▶ [Exercise instructions] Transcribe the listing below only from the line with "1. **Register/Login**: Create" up to and including the line with "3. **Wait for".
---
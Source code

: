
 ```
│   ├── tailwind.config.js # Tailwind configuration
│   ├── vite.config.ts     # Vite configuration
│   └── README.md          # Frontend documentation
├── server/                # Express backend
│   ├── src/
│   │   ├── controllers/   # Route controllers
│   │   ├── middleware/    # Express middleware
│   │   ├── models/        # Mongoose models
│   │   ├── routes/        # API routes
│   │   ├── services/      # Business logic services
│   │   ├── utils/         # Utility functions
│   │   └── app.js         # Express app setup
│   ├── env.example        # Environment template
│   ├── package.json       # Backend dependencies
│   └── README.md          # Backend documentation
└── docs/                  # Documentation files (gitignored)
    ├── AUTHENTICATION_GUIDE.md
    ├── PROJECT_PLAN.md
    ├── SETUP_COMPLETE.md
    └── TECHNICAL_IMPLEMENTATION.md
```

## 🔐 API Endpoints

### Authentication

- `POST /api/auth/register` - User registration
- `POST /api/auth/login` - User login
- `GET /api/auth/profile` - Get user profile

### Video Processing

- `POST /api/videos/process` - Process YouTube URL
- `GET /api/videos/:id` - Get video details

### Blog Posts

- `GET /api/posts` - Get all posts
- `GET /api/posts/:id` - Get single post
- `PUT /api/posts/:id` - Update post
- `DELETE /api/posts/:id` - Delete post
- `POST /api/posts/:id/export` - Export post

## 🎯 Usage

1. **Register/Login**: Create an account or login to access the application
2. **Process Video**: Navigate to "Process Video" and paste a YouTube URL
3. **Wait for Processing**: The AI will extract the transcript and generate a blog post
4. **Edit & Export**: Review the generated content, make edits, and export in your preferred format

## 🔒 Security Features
---
▶ [Your solution]
1. **Register/Login**: Create an account or login to access the application
2. **Process Video**: Navigate to "Process Video" and paste a YouTube URL
3. **Wait for Processing**: The AI will extract the transcript and generate a blog post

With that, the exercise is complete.